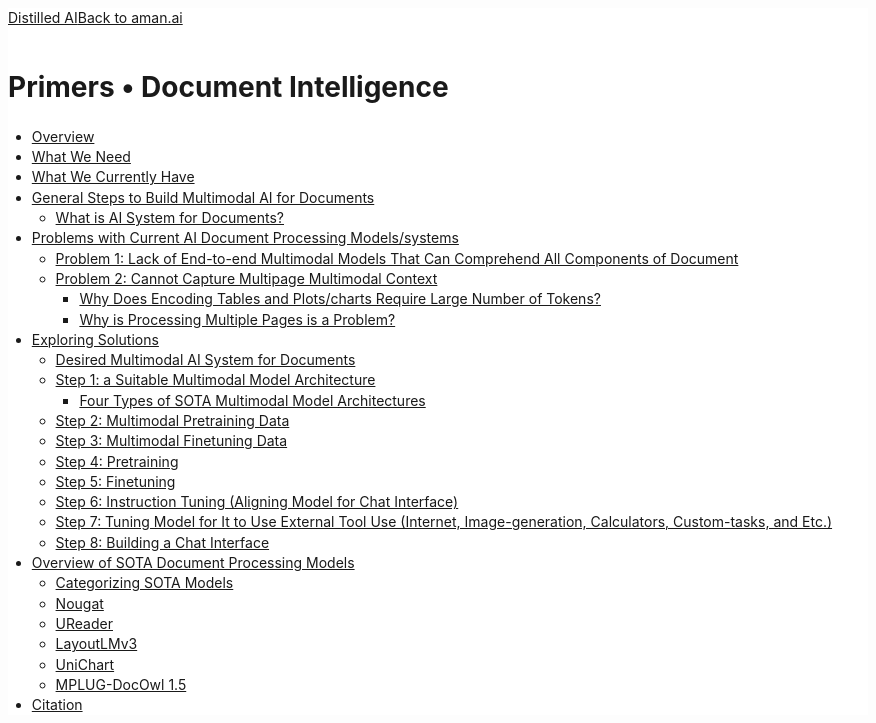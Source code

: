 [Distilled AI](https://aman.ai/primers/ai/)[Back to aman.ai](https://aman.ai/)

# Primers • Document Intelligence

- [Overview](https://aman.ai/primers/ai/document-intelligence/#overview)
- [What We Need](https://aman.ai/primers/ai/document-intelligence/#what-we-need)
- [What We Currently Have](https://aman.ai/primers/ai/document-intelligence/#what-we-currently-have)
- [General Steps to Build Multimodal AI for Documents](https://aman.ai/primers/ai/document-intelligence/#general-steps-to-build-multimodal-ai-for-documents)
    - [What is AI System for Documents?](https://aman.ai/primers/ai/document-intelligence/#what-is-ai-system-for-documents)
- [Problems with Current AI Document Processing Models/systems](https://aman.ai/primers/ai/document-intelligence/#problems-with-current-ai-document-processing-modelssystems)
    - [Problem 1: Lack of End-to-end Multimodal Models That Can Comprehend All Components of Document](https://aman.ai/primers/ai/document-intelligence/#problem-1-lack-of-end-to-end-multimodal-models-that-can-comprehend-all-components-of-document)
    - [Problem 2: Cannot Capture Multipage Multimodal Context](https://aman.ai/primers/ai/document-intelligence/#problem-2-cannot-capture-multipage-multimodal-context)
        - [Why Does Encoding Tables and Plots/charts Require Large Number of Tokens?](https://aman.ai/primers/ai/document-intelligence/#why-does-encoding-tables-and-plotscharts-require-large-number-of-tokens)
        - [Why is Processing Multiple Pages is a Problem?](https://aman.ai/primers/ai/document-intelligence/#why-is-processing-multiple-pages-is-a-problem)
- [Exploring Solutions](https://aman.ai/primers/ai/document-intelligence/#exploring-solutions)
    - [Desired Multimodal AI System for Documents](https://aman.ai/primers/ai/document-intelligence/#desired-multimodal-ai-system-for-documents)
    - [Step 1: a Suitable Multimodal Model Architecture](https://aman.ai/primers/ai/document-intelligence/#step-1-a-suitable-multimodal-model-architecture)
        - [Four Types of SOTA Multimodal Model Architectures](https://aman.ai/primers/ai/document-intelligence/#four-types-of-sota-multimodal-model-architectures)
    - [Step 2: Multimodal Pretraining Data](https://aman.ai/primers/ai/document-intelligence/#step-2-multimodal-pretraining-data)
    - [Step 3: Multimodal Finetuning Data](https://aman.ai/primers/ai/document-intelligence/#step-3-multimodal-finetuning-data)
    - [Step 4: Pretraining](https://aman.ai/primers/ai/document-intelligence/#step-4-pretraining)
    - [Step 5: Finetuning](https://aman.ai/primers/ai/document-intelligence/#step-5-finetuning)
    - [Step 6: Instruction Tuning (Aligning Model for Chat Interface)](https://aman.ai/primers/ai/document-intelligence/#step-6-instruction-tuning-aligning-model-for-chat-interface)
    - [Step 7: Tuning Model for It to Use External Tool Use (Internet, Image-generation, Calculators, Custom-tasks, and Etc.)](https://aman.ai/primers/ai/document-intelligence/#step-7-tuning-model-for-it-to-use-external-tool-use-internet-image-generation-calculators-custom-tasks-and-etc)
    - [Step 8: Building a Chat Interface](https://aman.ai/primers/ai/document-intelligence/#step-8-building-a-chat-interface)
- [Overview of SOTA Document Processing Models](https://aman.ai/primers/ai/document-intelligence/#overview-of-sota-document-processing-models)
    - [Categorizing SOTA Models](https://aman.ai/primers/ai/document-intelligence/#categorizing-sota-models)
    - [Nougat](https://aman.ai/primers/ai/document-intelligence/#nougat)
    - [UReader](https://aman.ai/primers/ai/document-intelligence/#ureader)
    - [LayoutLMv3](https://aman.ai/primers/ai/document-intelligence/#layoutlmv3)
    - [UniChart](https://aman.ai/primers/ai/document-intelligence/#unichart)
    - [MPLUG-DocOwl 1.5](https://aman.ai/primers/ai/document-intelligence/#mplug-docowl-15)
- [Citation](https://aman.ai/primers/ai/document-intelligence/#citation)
——————
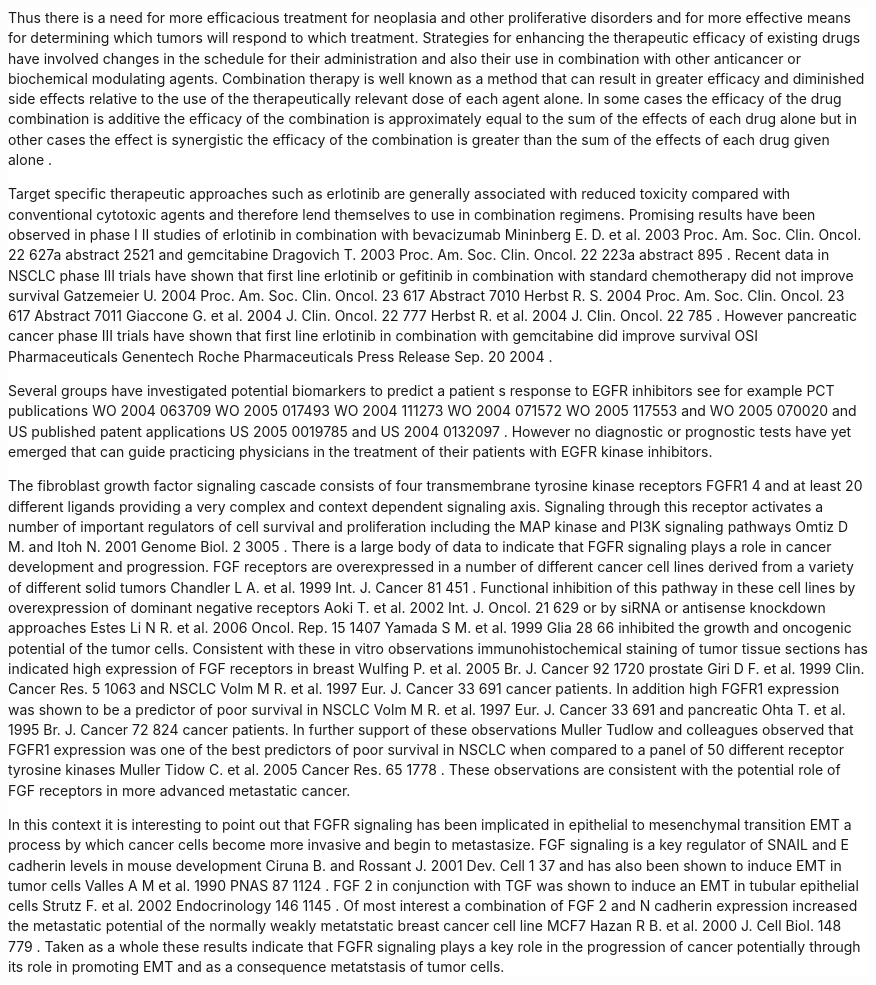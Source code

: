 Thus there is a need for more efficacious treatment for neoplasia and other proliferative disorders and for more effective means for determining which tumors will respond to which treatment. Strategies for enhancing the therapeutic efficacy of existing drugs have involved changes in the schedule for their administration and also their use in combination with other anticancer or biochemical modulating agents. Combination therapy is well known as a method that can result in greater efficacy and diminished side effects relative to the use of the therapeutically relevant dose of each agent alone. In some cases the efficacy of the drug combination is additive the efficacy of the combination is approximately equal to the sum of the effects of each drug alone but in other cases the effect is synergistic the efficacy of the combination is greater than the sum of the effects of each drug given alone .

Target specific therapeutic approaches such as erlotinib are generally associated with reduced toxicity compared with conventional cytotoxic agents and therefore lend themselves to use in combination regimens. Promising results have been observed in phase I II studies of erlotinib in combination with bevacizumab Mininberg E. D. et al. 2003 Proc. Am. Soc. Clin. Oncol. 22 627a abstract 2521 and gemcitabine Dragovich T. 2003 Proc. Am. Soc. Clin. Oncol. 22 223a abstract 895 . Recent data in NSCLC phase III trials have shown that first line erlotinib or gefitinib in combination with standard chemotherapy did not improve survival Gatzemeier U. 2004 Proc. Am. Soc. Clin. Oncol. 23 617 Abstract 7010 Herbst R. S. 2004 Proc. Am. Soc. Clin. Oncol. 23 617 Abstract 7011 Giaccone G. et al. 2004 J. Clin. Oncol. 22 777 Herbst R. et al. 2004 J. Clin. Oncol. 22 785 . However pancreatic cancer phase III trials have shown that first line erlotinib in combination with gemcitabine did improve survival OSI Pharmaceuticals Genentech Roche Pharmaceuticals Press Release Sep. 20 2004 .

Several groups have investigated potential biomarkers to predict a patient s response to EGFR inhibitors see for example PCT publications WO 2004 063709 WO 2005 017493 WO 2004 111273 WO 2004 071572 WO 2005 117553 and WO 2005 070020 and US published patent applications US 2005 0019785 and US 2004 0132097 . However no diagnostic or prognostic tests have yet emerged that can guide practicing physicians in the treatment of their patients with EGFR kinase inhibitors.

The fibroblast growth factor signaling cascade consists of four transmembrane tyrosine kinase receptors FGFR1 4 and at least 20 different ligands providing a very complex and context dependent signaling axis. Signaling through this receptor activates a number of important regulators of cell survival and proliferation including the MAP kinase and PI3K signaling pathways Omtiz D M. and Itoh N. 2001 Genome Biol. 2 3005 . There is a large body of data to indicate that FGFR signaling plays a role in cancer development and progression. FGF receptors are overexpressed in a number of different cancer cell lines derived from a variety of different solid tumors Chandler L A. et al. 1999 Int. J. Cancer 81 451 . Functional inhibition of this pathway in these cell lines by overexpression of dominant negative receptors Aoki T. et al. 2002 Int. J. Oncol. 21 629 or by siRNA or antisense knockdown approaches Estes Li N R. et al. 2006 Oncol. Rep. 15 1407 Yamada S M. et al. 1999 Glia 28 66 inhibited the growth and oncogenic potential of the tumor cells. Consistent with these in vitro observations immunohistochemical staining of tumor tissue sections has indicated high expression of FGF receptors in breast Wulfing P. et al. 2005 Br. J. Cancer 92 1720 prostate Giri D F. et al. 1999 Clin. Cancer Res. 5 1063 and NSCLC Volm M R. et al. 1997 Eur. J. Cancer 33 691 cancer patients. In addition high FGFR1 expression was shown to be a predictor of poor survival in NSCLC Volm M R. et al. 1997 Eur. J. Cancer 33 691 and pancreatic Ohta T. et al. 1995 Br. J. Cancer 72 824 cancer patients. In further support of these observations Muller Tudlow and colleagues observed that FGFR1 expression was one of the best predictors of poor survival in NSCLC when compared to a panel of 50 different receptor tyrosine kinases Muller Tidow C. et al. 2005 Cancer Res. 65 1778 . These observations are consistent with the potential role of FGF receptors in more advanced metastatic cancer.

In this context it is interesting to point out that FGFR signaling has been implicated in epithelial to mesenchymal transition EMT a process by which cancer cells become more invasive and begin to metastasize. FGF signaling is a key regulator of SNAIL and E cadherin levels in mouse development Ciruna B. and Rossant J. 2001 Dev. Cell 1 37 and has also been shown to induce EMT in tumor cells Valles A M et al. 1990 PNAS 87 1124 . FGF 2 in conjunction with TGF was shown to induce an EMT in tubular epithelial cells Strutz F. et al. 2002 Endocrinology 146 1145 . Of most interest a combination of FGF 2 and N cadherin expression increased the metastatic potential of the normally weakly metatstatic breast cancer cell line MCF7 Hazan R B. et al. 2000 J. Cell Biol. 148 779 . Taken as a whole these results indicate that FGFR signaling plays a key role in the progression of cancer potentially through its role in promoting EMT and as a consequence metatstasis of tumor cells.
——————
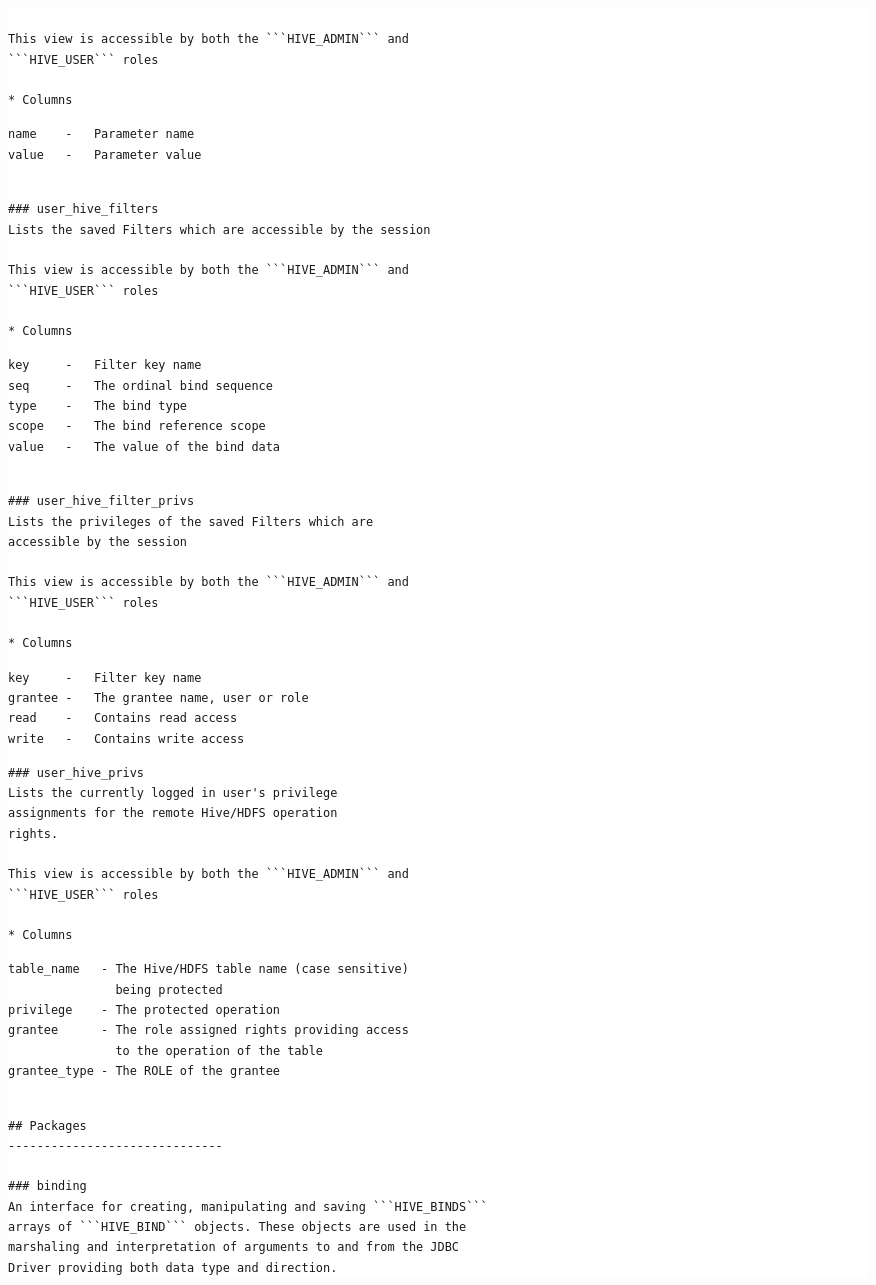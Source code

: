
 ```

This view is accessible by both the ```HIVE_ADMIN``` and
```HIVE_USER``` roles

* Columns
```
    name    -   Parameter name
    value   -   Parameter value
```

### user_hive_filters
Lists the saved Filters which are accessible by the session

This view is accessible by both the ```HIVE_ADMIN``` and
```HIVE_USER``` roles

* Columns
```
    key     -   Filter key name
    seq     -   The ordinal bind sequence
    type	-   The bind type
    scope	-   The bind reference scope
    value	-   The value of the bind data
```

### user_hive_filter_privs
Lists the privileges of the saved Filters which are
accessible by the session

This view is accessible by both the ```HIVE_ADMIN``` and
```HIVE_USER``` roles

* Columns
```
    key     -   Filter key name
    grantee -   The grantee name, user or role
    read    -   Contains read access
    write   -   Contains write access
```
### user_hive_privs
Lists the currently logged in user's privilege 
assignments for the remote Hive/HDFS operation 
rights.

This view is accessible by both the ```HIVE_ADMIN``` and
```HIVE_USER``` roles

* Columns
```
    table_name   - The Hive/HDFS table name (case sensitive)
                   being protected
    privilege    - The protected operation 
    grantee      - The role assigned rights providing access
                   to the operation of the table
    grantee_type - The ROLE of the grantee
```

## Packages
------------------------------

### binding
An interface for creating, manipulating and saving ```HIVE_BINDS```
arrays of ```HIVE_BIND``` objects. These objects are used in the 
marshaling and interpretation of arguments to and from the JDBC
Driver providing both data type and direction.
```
——————
▶ **WORK TASK**
Scan the data above; copy every line where "currently" appears.

▶ **ANSWER TO THE PROBLEM**
- [What We Currently Have](https://aman.ai/primers/ai/document-intelligence/#what-we-currently-have)
Lists the currently logged in user's privilege 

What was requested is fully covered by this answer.